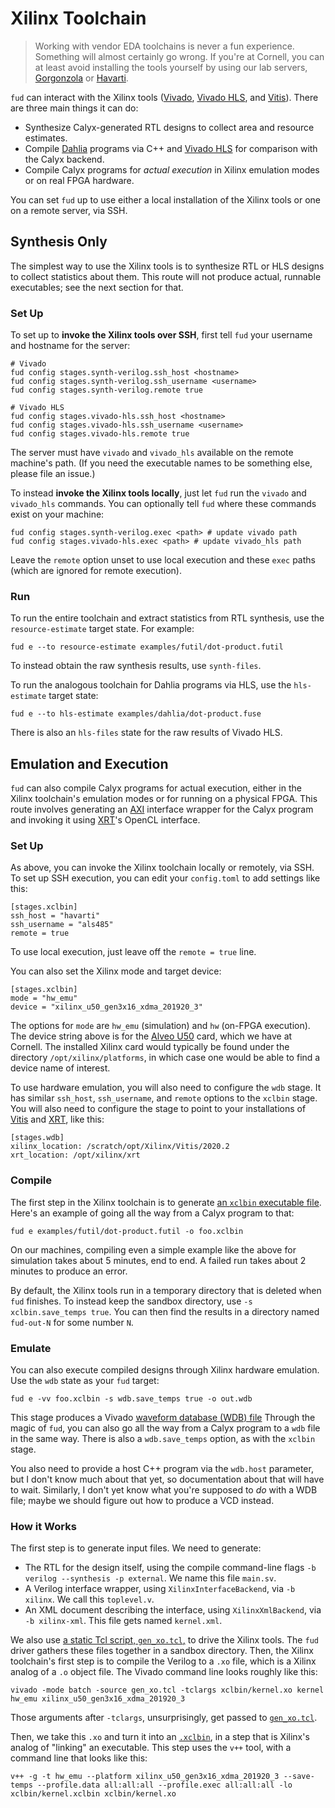 # Xilinx Toolchain

> Working with vendor EDA toolchains is never a fun experience. Something will
> almost certainly go wrong. If you're at Cornell, you can at least avoid
> installing the tools yourself by using our lab servers, [Gorgonzola][] or [Havarti][].

`fud` can interact with the Xilinx tools ([Vivado][], [Vivado HLS][vhls], and [Vitis][]). There are three main things it can do:

* Synthesize Calyx-generated RTL designs to collect area and resource estimates.
* Compile [Dahlia][] programs via C++ and [Vivado HLS][vhls] for comparison with the Calyx backend.
* Compile Calyx programs for *actual execution* in Xilinx emulation modes or on real FPGA hardware.

You can set `fud` up to use either a local installation of the Xilinx tools or one on a remote server, via SSH.

## Synthesis Only

The simplest way to use the Xilinx tools is to synthesize RTL or HLS designs to collect statistics about them.
This route will not produce actual, runnable executables; see the next section for that.

### Set Up

To set up to **invoke the Xilinx tools over SSH**, first tell `fud` your username and hostname for the server:

    # Vivado
    fud config stages.synth-verilog.ssh_host <hostname>
    fud config stages.synth-verilog.ssh_username <username>
    fud config stages.synth-verilog.remote true

    # Vivado HLS
    fud config stages.vivado-hls.ssh_host <hostname>
    fud config stages.vivado-hls.ssh_username <username>
    fud config stages.vivado-hls.remote true

The server must have `vivado` and `vivado_hls` available on the remote machine's path. (If you need the executable names to be something else, please file an issue.)

To instead **invoke the Xilinx tools locally**, just let `fud` run the `vivado` and `vivado_hls` commands.
You can optionally tell `fud` where these commands exist on your machine:

    fud config stages.synth-verilog.exec <path> # update vivado path
    fud config stages.vivado-hls.exec <path> # update vivado_hls path

Leave the `remote` option unset to use local execution and these `exec` paths (which are ignored for remote execution).

### Run

To run the entire toolchain and extract statistics from RTL synthesis, use the `resource-estimate` target state.
For example:

    fud e --to resource-estimate examples/futil/dot-product.futil

To instead obtain the raw synthesis results, use `synth-files`.

To run the analogous toolchain for Dahlia programs via HLS, use the `hls-estimate` target state:

    fud e --to hls-estimate examples/dahlia/dot-product.fuse

There is also an `hls-files` state for the raw results of Vivado HLS.

## Emulation and Execution

`fud` can also compile Calyx programs for actual execution, either in the Xilinx toolchain's emulation modes or for running on a physical FPGA.
This route involves generating an [AXI][] interface wrapper for the Calyx program and invoking it using [XRT][]'s OpenCL interface.

### Set Up

As above, you can invoke the Xilinx toolchain locally or remotely, via SSH.
To set up SSH execution, you can edit your `config.toml` to add settings like this:

    [stages.xclbin]
    ssh_host = "havarti"
    ssh_username = "als485"
    remote = true

To use local execution, just leave off the `remote = true` line.

You can also set the Xilinx mode and target device:

    [stages.xclbin]
    mode = "hw_emu"
    device = "xilinx_u50_gen3x16_xdma_201920_3"

The options for `mode` are `hw_emu` (simulation) and `hw` (on-FPGA execution).
The device string above is for the [Alveo U50][u50] card, which we have at Cornell. The installed Xilinx card would typically be found under the directory `/opt/xilinx/platforms`, in which case one would be able to find a device name of interest.

To use hardware emulation, you will also need to configure the `wdb` stage.
It has similar `ssh_host`, `ssh_username`, and `remote` options to the `xclbin` stage.
You will also need to configure the stage to point to your installations of [Vitis][] and [XRT][], like this:

    [stages.wdb]
    xilinx_location: /scratch/opt/Xilinx/Vitis/2020.2
    xrt_location: /opt/xilinx/xrt

### Compile

The first step in the Xilinx toolchain is to generate [an `xclbin` executable file][xclbin].
Here's an example of going all the way from a Calyx program to that:

    fud e examples/futil/dot-product.futil -o foo.xclbin

On our machines, compiling even a simple example like the above for simulation takes about 5 minutes, end to end.
A failed run takes about 2 minutes to produce an error.

By default, the Xilinx tools run in a temporary directory that is deleted when `fud` finishes.
To instead keep the sandbox directory, use `-s xclbin.save_temps true`.
You can then find the results in a directory named `fud-out-N` for some number `N`.

### Emulate

You can also execute compiled designs through Xilinx hardware emulation.
Use the `wdb` state as your `fud` target:

    fud e -vv foo.xclbin -s wdb.save_temps true -o out.wdb

This stage produces a Vivado [waveform database (WDB) file][wdb]
Through the magic of `fud`, you can also go all the way from a Calyx program to a `wdb` file in the same way.
There is also a `wdb.save_temps` option, as with the `xclbin` stage.

You also need to provide a host C++ program via the `wdb.host` parameter, but I don't know much about that yet, so documentation about that will have to wait.
Similarly, I don't yet know what you're supposed to *do* with a WDB file; maybe we should figure out how to produce a VCD instead.

### How it Works

The first step is to generate input files.
We need to generate:

* The RTL for the design itself, using the compile command-line flags `-b verilog --synthesis -p external`. We name this file `main.sv`.
* A Verilog interface wrapper, using `XilinxInterfaceBackend`, via `-b xilinx`. We call this `toplevel.v`.
* An XML document describing the interface, using `XilinxXmlBackend`, via `-b xilinx-xml`. This file gets named `kernel.xml`.

We also use [a static Tcl script, `gen_xo.tcl`,][gen_xo] to drive the Xilinx tools.
The `fud` driver gathers these files together in a sandbox directory.
Then, the Xilinx toolchain's first step is to compile the Verilog to a `.xo` file, which is a Xilinx analog of a `.o` object file.
The Vivado command line looks roughly like this:

    vivado -mode batch -source gen_xo.tcl -tclargs xclbin/kernel.xo kernel hw_emu xilinx_u50_gen3x16_xdma_201920_3

Those arguments after `-tclargs`, unsurprisingly, get passed to [`gen_xo.tcl`][gen_xo].

Then, we take this `.xo` and turn it into an [`.xclbin`][xclbin], in a step that is Xilinx's analog of "linking" an executable.
This step uses the `v++` tool, with a command line that looks like this:

    v++ -g -t hw_emu --platform xilinx_u50_gen3x16_xdma_201920_3 --save-temps --profile.data all:all:all --profile.exec all:all:all -lo xclbin/kernel.xclbin xclbin/kernel.xo

[vivado]: https://www.xilinx.com/products/design-tools/vivado.html
[vhls]: https://www.xilinx.com/products/design-tools/vivado/integration/esl-design.html
[gorgonzola]: https://capra.cs.cornell.edu/private/gorgonzola.html
[havarti]: https://capra.cs.cornell.edu/private/havarti.html
[vitis]: https://www.xilinx.com/products/design-tools/vitis/vitis-platform.html
[dahlia]: https://capra.cs.cornell.edu/dahlia/
[axi]: https://en.wikipedia.org/wiki/Advanced_eXtensible_Interface
[xrt]: https://xilinx.github.io/XRT/
[xclbin]: https://xilinx.github.io/XRT/2021.2/html/formats.html#xclbin
[gen_xo]: https://github.com/cucapra/calyx/blob/master/fud/bitstream/gen_xo.tcl
[u50]: https://www.xilinx.com/products/boards-and-kits/alveo/u50.html
[wdb]: https://support.xilinx.com/s/article/64000?language=en_US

------------------------------------------------------------------------

▸ What this task involves
Which lines above hold the string "invoke"? Show each of them.

▸ Task response
To set up to **invoke the Xilinx tools over SSH**, first tell `fud` your username and hostname for the server:
To instead **invoke the Xilinx tools locally**, just let `fud` run the `vivado` and `vivado_hls` commands.
As above, you can invoke the Xilinx toolchain locally or remotely, via SSH.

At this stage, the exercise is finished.